In Tears of the Cheetah, O##Brien narrates fast-moving science adventure stories that explore the mysteries of survival among the earth’s most endangered wildlife. He uncovers the secret histories of exotic species such as Indonesian orangutans, humpback whales, and the imperiled cheetah—the world’s fastest animal which nonetheless cannot escape its own genetic weaknesses.
Tears of the Cheetah offers a fascinating glimpse of the insight gained when geneticists venture into the wild.
Aunt Tula
In his new novel La Tia Tula or Aunt Tula, the Spanish writer Miguel De Unamuno excells in painting a memorable portrait of the indomitable Aunt Tula, who fulfills her maternal desires on her own terms.
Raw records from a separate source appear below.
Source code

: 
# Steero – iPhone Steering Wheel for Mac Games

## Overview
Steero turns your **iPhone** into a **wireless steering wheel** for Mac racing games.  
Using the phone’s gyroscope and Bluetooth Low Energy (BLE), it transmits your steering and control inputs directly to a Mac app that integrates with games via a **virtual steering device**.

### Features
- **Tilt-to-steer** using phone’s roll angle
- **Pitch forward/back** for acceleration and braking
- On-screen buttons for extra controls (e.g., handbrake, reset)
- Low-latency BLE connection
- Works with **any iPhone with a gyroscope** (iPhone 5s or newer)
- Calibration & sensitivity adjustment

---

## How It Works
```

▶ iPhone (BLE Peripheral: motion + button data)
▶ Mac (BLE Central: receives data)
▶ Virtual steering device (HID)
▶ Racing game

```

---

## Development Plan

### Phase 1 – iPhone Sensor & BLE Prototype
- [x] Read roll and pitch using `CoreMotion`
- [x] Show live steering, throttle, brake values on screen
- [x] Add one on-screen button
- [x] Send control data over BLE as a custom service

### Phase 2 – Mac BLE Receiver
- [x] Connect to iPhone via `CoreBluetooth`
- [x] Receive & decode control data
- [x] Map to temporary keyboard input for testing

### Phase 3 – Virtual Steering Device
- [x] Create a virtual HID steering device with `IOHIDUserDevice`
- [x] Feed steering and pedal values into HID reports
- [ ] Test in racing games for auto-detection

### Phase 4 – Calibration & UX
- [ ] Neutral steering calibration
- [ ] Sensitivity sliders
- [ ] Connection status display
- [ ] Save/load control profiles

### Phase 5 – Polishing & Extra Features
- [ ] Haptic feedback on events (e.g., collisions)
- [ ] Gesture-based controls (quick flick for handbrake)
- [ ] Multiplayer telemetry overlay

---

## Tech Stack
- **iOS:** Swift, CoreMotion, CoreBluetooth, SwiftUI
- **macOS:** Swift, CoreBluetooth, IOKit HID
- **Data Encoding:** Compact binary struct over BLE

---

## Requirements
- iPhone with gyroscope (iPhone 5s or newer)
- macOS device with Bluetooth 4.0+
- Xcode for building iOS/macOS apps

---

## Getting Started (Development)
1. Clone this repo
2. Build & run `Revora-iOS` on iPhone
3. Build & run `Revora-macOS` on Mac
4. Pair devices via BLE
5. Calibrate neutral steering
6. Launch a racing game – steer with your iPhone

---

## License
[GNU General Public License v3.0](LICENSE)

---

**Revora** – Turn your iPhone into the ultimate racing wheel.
The novel is translated by Salah Almany and published by al-Mada House.
An attempt to comprehend
Muragaat min al-Jamaa al-Islamiya ilal-Jihad (Revisions from the Jamaa Islamia to Jihad) is the fruit of hard work and intensive research by a group of distinguished researchers in the field of the Islamic movements and their history. The book, which was compiled by Diaa’ Rashwan, is an attempt to offer readers an understanding of the reference points of Islamic movements, especially the Muslim Brotherhood and the Jihad Group, since both represent a significant link in the history of Islamic political radical movements.